Expect seasonal dishes such as venison with celeriac and mugwort-smoked-beetroot and the return of Chris’s signature dish of roasted jerusalem artichokes with thickened goat’s curd, foraged mushrooms, aged parmesan, nuts, seeds and various forest herbs. “Thankfully, no one has been stranded since I’ve owned The Whitebrook, but it would be an idyllic place to be cut off from the world.” says Chris.
Overnight (including breakfast) with dinner for two, from £214; thewhitebrook.co.uk
12) Getting hygge with it
The Woodspeen, nr. Newbury, Berkshire
Using lots of glass, greenery and tactile natural finishes, the Scandinavians have mastered the art of creating living spaces that remain comfortable and refreshingly light-filled, no matter how bleak the weather outside. That was clearly the inspiration for architects Softroom in designing this splendid rural restaurant for John Campbell.
In a previous life as chef at the two Michelin-starred Vineyard at Stockcross, John was known for his ultra-modern food and his dazzling technical wizardry. With head chef Peter Eaton, John has developed a simpler, more ingredient-led style at the Woodspeen, one inspired by its kitchen gardens and, in autumn, local game, sometimes shot by John himself: “Being a country lad, I was shooting and fishing from the age of eight.” he says.

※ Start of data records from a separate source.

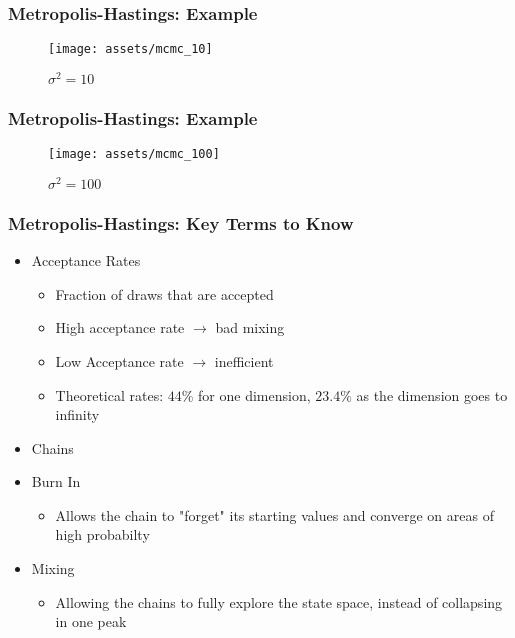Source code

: \documentclass{beamer}
\begin{document}
\begin{frame}
  \frametitle{Metropolis-Hastings: Example}
  \begin{figure}
    \centering
    \texttt{[image: assets/mcmc\_10]}
    \caption{$\sigma^2 = 10$}
  \end{figure}
\end{frame}

\begin{frame}
  \frametitle{Metropolis-Hastings: Example}
  \begin{figure}
    \centering
    \texttt{[image: assets/mcmc\_100]}
    \caption{$\sigma^2 = 100$}
  \end{figure}
\end{frame}


\begin{frame}
\frametitle{Metropolis-Hastings: Key Terms to Know}
\begin{itemize}
  \item Acceptance Rates
  \begin{itemize}
    \item Fraction of draws that are accepted
    \item High acceptance rate $\rightarrow$ bad mixing
    \item Low Acceptance rate $\rightarrow$ inefficient
    \item Theoretical rates: $44\%$ for one dimension, $23.4\%$ as the dimension goes to infinity
  \end{itemize}
  \item Chains
  \item Burn In
  \begin{itemize}
    \item Allows the chain to "forget" its starting values and converge on areas of high probabilty
  \end{itemize}
  \item Mixing
  \begin{itemize}
    \item Allowing the chains to fully explore the state space, instead of collapsing
    in one peak
  \end{itemize}
\end{itemize}
\end{frame}


\end{document}
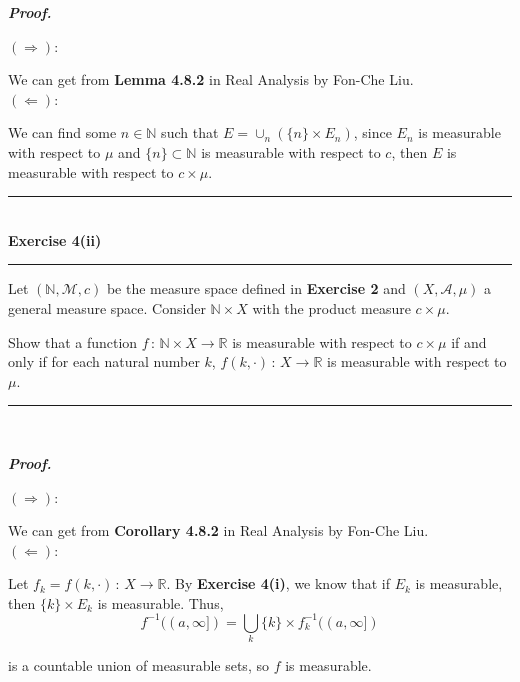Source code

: \documentclass[a4paper,11pt]{article}
\begin{document}
\textbf{\textit{Proof.}}

$(\Rightarrow)$:

We can get from \textbf{Lemma 4.8.2} in Real Analysis by Fon-Che Liu.\\

$(\Leftarrow)$:

We can find some $n \in \mathbb{N}$ such that $E = \cup_n (\{n\} \times E_n)$, since $E_n$ is measurable with respect to $\mu$ and $\{n\} \subset \mathbb{N}$ is measurable with respect to $c$, then $E$ is measurable with respect to $c \times \mu$.\\



\begin{flushleft}
	\rule[-0.5ex]{17cm}{2pt}\\
		\textbf{Exercise 4(ii)}\\
	\rule[1.5ex]{17cm}{0.5pt}
		Let $(\mathbb{N},\mathcal{M},c)$ be the measure space defined in \textbf{Exercise 2} and $(X, \mathcal{A}, \mu)$ a general measure space. Consider $\mathbb{N} \times X$ with the product measure $c \times \mu$.

		Show that a function $f\,:\,\mathbb{N} \times X \to \mathbb{R}$ is measurable with respect to $c \times \mu$ if and only if for each natural number $k$, $f(k,\cdot)\,:\,X \to \mathbb{R}$ is measurable with respect to $\mu$.
	\rule[1.0ex]{17cm}{0.5pt}\
\end{flushleft}

\textbf{\textit{Proof.}}

$(\Rightarrow)$:

We can get from \textbf{Corollary 4.8.2} in Real Analysis by Fon-Che Liu.\\


$(\Leftarrow)$:

Let $f_k = f(k,\cdot)\,:\,X \to \mathbb{R}$. By \textbf{Exercise 4(i)}, we know that if $E_k$ is measurable, then $\{k\} \times E_k$ is measurable. Thus,
	$$f^{-1}((a, \infty]) = \bigcup_k \{k\} \times f_k^{-1}((a,\infty])$$

is a countable union of measurable sets, so $f$ is measurable.\\
\end{document}
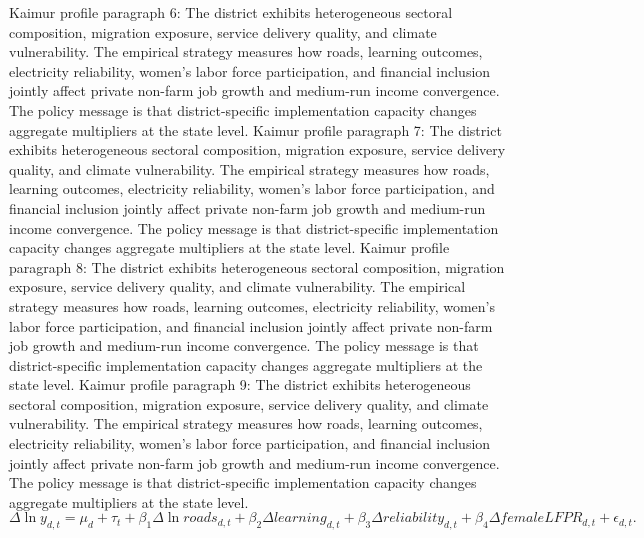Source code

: \documentclass[preprint,12pt]{elsarticle}
\begin{document}
Kaimur profile paragraph 6: The district exhibits heterogeneous sectoral composition, migration exposure, service delivery quality, and climate vulnerability. The empirical strategy measures how roads, learning outcomes, electricity reliability, women's labor force participation, and financial inclusion jointly affect private non-farm job growth and medium-run income convergence. The policy message is that district-specific implementation capacity changes aggregate multipliers at the state level.
Kaimur profile paragraph 7: The district exhibits heterogeneous sectoral composition, migration exposure, service delivery quality, and climate vulnerability. The empirical strategy measures how roads, learning outcomes, electricity reliability, women's labor force participation, and financial inclusion jointly affect private non-farm job growth and medium-run income convergence. The policy message is that district-specific implementation capacity changes aggregate multipliers at the state level.
Kaimur profile paragraph 8: The district exhibits heterogeneous sectoral composition, migration exposure, service delivery quality, and climate vulnerability. The empirical strategy measures how roads, learning outcomes, electricity reliability, women's labor force participation, and financial inclusion jointly affect private non-farm job growth and medium-run income convergence. The policy message is that district-specific implementation capacity changes aggregate multipliers at the state level.
Kaimur profile paragraph 9: The district exhibits heterogeneous sectoral composition, migration exposure, service delivery quality, and climate vulnerability. The empirical strategy measures how roads, learning outcomes, electricity reliability, women's labor force participation, and financial inclusion jointly affect private non-farm job growth and medium-run income convergence. The policy message is that district-specific implementation capacity changes aggregate multipliers at the state level.
\begin{equation}\Delta \ln y_{d,t}=\mu_d+\tau_t+\beta_1\Delta\ln roads_{d,t}+\beta_2\Delta learning_{d,t}+\beta_3\Delta reliability_{d,t}+\beta_4\Delta femaleLFPR_{d,t}+\epsilon_{d,t}.\end{equation}
\end{document}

Seasonal dishes such as pumpkin soup with wild rabbit tortellini, venison loin and faggots with soft onions or a sharing pickled plum tart with fig leaf ice-cream are exacting in every detail, but less showy on the plate. “We use traditional methods and we understand each minute of the process to maintain the essence of the ingredient, but any wizardry is in the background; silent, allowing the dish to be honest and tasty.” says John.
Starters from £10, mains from £18; thewoodspeen.com
13) Big foodie blow-out
Moor Hall, Aughton, Lancashire
Nothing banishes the seasonal gloom like a big blow-out on incredible food and, this winter, Moor Hall will be the go-to restorative for ardent foodies. Due to open in December, it will be run by former L’Enclume chef, Mark Birchall, who’s promising food as ravishing as the transformation of this 16th-century manor house. “We’re doing it properly, no shortcuts. It’s got to look stunning in 15 or 20 years,” says Mark, of a building already blessed with oak beams, wood panelling and huge open fires. That Moor Hall will eventually include a walled produce garden, an on-site dairy and a meat-aging room, tells you everything. This is one serious gastronomic endeavour.
Dinner from £60; moor-hall.co.uk
14) Dream Sunday lunch
The Hole In The Wall, nr. Cambridge
Weekend plans rained-off? Treat yourself to Sunday lunch, preferably at the Hole in Little Wilbraham. Run by 2010 MasterChef finalist Alex Rushmer, this is a 16th-century dining pub that offers maximum comfort – sofas in the bar, open fires, unfiltered ales from Grain brewery – and real culinary dedication. “Everything is done from scratch using quality produce. We treat Sunday lunch with as much respect as we do more refined dishes.” says Alex. The table is yours for the afternoon, so take your time over bourbon-cured salmon with vanilla crème fraîche and a pepper tuile followed by organic beef with glazed carrots, charred onions and Alex’s legendary roasties.